ASSIGNMENT: Take from the records below each line that holds "来表示该语法".

SUPPLIED RECORDS:
════════

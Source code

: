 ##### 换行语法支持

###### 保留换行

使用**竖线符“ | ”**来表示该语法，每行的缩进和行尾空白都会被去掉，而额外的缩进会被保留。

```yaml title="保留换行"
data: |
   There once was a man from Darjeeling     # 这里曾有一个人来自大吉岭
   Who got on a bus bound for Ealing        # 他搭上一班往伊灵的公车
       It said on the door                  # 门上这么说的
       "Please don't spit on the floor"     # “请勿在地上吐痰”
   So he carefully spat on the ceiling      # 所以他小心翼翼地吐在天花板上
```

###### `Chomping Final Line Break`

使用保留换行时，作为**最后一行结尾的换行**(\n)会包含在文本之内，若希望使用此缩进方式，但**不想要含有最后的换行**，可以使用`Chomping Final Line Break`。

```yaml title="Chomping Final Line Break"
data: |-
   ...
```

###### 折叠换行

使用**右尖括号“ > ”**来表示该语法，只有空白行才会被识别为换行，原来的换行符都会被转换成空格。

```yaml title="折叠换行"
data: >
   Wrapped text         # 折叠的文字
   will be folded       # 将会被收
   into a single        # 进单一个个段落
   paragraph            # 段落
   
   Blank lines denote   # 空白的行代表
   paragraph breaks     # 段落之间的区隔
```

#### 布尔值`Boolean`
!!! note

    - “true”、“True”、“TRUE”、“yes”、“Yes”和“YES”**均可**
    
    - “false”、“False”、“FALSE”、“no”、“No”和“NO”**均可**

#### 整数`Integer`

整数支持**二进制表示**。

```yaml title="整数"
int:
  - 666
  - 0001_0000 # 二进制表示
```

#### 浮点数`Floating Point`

════════

RESULT OF THE EXERCISE:
使用**竖线符“ | ”**来表示该语法，每行的缩进和行尾空白都会被去掉，而额外的缩进会被保留。
使用**右尖括号“ > ”**来表示该语法，只有空白行才会被识别为换行，原来的换行符都会被转换成空格。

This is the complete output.